AIM and Euronext Growth Cancellation and Notice of EGM

 

30 June 2023

 

 

Barryroe Offshore Energy plc

 

(Barryroe or the Company)

 

Proposed Cancellation of Admission to Trading on AIM and Euronext Growth and Notice of General Meeting

 

As stated in the announcement of 19 June 2023, the Board of Barryroe, intends to initiate an orderly wind down of the business through a Creditors Voluntary Liquidation (CVL). As well as the CVL the Company proposes to seek Shareholder consent to cancel the admission of the Company's ordinary shares (the "Ordinary Shares") to trading on AIM and Euronext Growth (the Cancellation).  The Company will therefore later today be posting a circular to shareholders (Circular) in connection with the proposed CVL and Cancellation.

 

The Circular will set out the background to and reasons for the CVL and the Cancellation and additional information on the implications of the CVL and Cancellation for the Company and its Shareholders.

 

Cancellation of Admission

Reasons for the proposed Cancellation

As previously announced, on 19 May 2023 the Company received a letter from the Department of the Environment, Climate and Communications (DECC) refusing the April 2021 application for a Lease Undertaking (LU); that LU following on directly from exploration licence SEL 1/11 and required in order for the Company to complete appraisal drilling at the Barryroe oil and gas field.  Shareholders will be aware that, prior to the Minister's decision of 19 May 2023, the Company was in an advanced stage of preparation to raise up to a further €20 million in equity capital, subject to shareholder approval. As announced on 8 June 2023, the Minister's decision made it impossible to proceed with the planned Placing and Open Offer to raise working capital.

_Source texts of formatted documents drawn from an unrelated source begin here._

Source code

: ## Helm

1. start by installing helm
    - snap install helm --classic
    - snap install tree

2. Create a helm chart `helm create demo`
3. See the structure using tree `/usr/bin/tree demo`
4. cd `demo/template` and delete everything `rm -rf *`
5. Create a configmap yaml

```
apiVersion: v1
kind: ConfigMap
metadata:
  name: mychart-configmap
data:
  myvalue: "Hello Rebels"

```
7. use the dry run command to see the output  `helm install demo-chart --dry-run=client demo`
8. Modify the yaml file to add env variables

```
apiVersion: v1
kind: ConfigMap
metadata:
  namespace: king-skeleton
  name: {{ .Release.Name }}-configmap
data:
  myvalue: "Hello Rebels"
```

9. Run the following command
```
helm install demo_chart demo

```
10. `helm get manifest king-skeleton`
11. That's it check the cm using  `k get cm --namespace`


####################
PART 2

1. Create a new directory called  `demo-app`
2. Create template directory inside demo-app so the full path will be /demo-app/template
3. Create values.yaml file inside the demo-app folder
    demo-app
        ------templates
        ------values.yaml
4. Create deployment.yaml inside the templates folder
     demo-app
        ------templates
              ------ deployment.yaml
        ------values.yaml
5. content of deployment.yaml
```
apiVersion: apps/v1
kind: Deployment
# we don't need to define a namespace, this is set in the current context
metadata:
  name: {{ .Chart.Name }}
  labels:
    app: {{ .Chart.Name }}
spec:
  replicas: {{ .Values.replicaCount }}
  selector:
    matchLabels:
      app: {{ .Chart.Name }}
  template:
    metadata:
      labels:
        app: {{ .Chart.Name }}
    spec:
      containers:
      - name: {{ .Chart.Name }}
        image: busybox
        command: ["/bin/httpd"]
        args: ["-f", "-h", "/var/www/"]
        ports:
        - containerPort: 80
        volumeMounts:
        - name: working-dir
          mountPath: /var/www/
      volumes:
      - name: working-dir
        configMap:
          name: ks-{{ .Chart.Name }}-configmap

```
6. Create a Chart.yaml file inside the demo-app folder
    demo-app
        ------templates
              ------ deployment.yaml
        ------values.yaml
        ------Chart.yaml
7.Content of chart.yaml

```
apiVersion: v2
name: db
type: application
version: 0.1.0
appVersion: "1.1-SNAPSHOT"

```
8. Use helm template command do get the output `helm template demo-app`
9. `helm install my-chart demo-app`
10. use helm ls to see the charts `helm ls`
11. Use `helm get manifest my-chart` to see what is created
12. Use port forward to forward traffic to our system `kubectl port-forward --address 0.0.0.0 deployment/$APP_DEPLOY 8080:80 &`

The very limited working capital remaining has obliged the Board to call an EGM to seek approval for appointment of the Liquidator, to minimise the extent to which liabilities exceed remaining assets. Given the Board's decision to propose a resolution to appoint a Liquidator to the Company and considering the Company's financial position, the Board also believes it sensible to propose a resolution to cancel the Company's admission to trading on AIM and Euronext Growth.

 

Effects of the CVL and Cancellation

In the event the CVL resolution is passed, the Company will be voluntarily wound up following the appointment of the Liquidator.

 

In the event that the Cancellation Resolution is passed and the Admission of the Company's Ordinary Shares to trading on AIM and Euronext Growth is cancelled, Shareholders will no longer be able to buy and sell Ordinary Shares in the Company through AIM or Euronext Growth. Accordingly, the Company would no longer be subject to the rules and corporate governance requirements to which companies admitted to trading on AIM and Euronext Growth are subject (and accordingly shareholders will no longer be afforded the protections given by the AIM Rules or the Euronext Growth Rules). Davy will cease to be the Company's nominated adviser and broker. Given the Company's intention to proceed with the appointment of a Liquidator, there will be no formal market for shareholders to effect transactions in the Company's shares following Cancellation.  

 

On the appointment of the liquidator, all the powers of the Board will vest in him and the Board will effectively stand down. In the event that the liquidator's appointment is not approved by shareholders, the Board will have to consider their options, including standing down. In those circumstances the shareholders will have to appoint new directors. A creditor would also be able to present a petition to wind up the company.

 

Cancellation Process

In accordance with the AIM Rules and the Euronext Growth Rules, the Company has notified the London Stock Exchange plc and Euronext of the proposed Cancellation. 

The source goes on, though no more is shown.